Their reply was unequivocal:
Unfortunately this content is no longer available on Blip and we are not able to provide it to you. The original content owner may re-upload their source files to another hosting provider as an alternative.
So if you were thinking about using Blip's services, you might want to think again. They have just deleted all this stuff, as far as I can see without giving much notice to the people who posted it in the first place. They have made no friends in the Python world as a result, and I can only imagine who else they have pissed off with their apparently heavy-handed actions.

Open Source and Money

David Heinemeier Hansson, a name well-known in the Ruby on Rails world, recently wrote a blog post entitled “The perils of mixing open source and money.” In it he argues that the ability of open source contributors to raise funding through sources like Kickstarter threatens open source, though I find his arguments unpersuasive.

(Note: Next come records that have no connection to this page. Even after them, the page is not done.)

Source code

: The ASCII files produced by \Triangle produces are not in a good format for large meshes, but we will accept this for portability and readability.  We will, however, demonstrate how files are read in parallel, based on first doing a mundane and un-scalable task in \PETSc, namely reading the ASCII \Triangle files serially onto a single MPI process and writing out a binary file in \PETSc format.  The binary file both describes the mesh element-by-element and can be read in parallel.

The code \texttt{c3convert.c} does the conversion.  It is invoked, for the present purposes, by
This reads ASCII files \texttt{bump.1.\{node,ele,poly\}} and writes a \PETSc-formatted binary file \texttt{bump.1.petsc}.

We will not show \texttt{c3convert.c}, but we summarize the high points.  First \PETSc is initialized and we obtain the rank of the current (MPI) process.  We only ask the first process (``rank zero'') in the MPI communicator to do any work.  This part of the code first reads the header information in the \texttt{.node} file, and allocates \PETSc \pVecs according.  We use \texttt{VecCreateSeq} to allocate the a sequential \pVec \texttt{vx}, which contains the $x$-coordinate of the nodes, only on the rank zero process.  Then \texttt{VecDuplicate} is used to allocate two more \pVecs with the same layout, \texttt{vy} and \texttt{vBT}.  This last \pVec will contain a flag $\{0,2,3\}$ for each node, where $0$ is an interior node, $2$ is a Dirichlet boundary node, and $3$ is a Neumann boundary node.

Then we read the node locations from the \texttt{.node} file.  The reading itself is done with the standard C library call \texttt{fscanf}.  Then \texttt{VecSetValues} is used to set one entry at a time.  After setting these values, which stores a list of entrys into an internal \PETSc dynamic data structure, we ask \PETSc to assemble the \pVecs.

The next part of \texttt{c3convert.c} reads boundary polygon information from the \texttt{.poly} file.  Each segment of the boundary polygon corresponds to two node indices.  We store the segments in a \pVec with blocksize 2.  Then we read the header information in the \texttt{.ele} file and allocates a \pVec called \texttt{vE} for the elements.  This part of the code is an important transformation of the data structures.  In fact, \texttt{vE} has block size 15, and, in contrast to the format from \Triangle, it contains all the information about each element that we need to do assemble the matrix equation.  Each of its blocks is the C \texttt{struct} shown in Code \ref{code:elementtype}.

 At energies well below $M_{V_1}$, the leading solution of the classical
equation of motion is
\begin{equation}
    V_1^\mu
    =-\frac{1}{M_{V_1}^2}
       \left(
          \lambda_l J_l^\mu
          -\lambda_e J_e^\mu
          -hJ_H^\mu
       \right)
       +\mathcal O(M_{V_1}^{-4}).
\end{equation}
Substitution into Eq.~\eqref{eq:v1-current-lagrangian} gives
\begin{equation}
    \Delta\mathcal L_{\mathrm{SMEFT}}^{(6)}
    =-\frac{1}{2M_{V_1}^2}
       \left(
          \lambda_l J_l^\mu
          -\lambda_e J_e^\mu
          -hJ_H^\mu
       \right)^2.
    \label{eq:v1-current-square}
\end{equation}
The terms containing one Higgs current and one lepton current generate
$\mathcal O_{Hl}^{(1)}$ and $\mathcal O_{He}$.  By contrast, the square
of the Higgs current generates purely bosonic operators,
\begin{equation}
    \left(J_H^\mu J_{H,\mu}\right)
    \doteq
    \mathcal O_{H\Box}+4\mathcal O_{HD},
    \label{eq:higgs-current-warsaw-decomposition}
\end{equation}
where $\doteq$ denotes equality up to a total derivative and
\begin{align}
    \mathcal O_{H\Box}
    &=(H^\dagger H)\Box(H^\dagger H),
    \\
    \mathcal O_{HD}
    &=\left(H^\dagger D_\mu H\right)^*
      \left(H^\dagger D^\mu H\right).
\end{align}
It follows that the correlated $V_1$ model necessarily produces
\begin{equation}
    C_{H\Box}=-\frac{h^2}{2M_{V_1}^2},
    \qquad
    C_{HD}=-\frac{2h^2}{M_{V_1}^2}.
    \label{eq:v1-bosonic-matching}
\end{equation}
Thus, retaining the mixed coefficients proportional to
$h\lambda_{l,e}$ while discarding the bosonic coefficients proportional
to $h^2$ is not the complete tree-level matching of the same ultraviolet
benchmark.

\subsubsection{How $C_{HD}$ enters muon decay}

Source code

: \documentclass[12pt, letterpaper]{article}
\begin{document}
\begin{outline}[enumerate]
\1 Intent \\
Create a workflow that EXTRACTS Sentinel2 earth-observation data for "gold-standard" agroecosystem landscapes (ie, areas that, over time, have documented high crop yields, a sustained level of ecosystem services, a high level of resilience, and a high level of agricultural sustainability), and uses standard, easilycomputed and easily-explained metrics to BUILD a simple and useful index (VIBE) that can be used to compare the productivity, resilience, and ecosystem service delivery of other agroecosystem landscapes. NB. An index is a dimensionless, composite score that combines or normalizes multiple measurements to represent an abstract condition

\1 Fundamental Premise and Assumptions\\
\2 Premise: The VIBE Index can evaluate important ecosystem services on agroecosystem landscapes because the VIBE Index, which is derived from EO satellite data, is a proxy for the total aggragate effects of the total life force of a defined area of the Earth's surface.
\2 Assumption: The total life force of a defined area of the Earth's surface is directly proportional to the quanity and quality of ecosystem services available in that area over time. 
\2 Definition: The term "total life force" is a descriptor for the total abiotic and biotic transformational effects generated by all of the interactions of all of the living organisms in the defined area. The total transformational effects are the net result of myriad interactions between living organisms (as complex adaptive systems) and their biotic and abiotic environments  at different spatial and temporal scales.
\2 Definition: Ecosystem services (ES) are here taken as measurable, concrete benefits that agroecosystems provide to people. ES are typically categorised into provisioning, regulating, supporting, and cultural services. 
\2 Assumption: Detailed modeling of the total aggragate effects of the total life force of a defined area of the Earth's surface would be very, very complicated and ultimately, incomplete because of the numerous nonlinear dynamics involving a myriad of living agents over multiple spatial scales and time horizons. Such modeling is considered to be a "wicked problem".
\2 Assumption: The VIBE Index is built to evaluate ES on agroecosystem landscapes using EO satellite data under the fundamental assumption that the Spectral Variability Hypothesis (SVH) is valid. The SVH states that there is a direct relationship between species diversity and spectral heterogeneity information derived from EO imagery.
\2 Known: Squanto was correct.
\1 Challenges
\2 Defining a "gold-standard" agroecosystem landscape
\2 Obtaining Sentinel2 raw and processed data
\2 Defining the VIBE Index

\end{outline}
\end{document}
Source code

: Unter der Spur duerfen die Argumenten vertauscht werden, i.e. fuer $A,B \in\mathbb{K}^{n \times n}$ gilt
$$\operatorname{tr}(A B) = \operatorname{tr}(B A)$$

First he suggests that fundraising represents a one-time “cashing in on goodwill earned,” whereas I suspect that if a funded project is successful that would increase the likelihood of receiving funding for future projects and wold actually increase the goodwill directed towards the fundraiser. Second he indirectly suggests that being compensated for writing software will lead to needless embellishment, whereas I should have thought that community pressures in any decent open source developer community would lead to negative code reviews and decisions not to include needless bloat.

Hansson then goes on to suggest that working for community donations causes people to work to keep the donations coming in rather than to improve the software. The fact that many Kickstarter software projects have apparently succeeded appears to make no difference to his opinion. Sadly it seems to me that in closing he reveals that the whole piece is indeed just opinion when he says
It's against this fantastic success of social norms that we should be extraordinary careful before we let market norms corrupt the ecosystem. Like a coral reef, it's more sensitive than you think, and it's how to underestimate the beauty that's unwittingly at stake. Please tread with care.
 Doesn't Hansson know that many people who work in open source do so principally because their employers pay them to do so? And yet their acceptance of the corporate shilling is apparently not in danger of perverting the course of open source development, while people with good ideas that others are prepared to fund apparently don't qualify to receive support because they put the whole ecosystem in danger.

Either I misunderstood something or what Hansson wrote doesn't make sense. The fact of the matter is that the best open source projects don't include contributions because they have been funded, they include them because they are valuable to the project. As long as these values remain in place then the injection of money into open source projects is both desirable and useful.